Collected data
--- START ---
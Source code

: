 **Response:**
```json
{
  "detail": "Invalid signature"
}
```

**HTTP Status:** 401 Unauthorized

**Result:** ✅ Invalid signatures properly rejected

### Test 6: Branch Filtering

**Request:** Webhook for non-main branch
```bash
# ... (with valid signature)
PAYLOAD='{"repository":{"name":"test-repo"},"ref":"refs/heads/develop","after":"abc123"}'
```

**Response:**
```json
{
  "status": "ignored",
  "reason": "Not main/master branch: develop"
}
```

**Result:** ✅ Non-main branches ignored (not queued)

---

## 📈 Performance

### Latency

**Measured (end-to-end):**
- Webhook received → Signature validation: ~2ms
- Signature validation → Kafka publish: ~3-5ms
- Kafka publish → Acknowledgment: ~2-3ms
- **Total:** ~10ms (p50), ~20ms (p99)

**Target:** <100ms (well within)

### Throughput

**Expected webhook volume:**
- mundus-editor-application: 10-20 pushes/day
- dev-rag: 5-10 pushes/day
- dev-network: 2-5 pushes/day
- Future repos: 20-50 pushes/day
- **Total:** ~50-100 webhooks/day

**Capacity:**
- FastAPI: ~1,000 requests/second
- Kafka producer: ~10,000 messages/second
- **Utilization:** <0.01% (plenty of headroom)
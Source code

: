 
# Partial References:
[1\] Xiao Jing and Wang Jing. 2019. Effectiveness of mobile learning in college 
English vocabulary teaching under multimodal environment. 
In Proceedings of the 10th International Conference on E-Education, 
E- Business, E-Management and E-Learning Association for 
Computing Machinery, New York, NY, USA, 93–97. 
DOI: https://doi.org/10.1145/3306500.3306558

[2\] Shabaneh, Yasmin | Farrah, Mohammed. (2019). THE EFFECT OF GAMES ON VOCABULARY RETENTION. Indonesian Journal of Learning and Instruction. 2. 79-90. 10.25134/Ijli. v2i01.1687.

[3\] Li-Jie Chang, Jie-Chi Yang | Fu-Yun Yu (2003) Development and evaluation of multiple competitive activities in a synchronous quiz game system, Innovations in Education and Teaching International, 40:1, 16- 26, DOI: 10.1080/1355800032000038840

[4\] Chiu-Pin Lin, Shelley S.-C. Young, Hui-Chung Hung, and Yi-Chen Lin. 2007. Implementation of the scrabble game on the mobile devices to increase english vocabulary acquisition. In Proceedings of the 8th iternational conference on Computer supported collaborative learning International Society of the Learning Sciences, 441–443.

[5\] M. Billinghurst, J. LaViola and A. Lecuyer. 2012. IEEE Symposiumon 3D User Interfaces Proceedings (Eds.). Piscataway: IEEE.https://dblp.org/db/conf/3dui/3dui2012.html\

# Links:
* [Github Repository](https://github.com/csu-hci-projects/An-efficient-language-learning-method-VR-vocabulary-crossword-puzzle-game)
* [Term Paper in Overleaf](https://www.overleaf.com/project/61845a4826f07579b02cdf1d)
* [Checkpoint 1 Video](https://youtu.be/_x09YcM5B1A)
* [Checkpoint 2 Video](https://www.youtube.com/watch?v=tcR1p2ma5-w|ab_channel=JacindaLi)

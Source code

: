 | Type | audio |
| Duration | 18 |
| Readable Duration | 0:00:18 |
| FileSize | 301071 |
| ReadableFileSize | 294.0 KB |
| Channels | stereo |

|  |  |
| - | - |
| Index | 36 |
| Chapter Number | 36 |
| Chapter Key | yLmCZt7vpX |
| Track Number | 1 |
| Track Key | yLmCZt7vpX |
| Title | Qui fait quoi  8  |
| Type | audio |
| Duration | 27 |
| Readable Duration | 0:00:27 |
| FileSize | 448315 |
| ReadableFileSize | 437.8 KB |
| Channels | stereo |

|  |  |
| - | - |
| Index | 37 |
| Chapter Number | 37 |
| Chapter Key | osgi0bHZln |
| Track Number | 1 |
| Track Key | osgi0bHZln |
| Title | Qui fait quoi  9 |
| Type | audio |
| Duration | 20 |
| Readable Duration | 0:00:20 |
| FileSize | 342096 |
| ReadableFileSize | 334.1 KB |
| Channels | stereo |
--- END ---
### Problem requirements
Throughout the data above, copy all lines where the word "Kafka" is found.

### Answer space
- Signature validation → Kafka publish: ~3-5ms
- Kafka publish → Acknowledgment: ~2-3ms
- Kafka producer: ~10,000 messages/second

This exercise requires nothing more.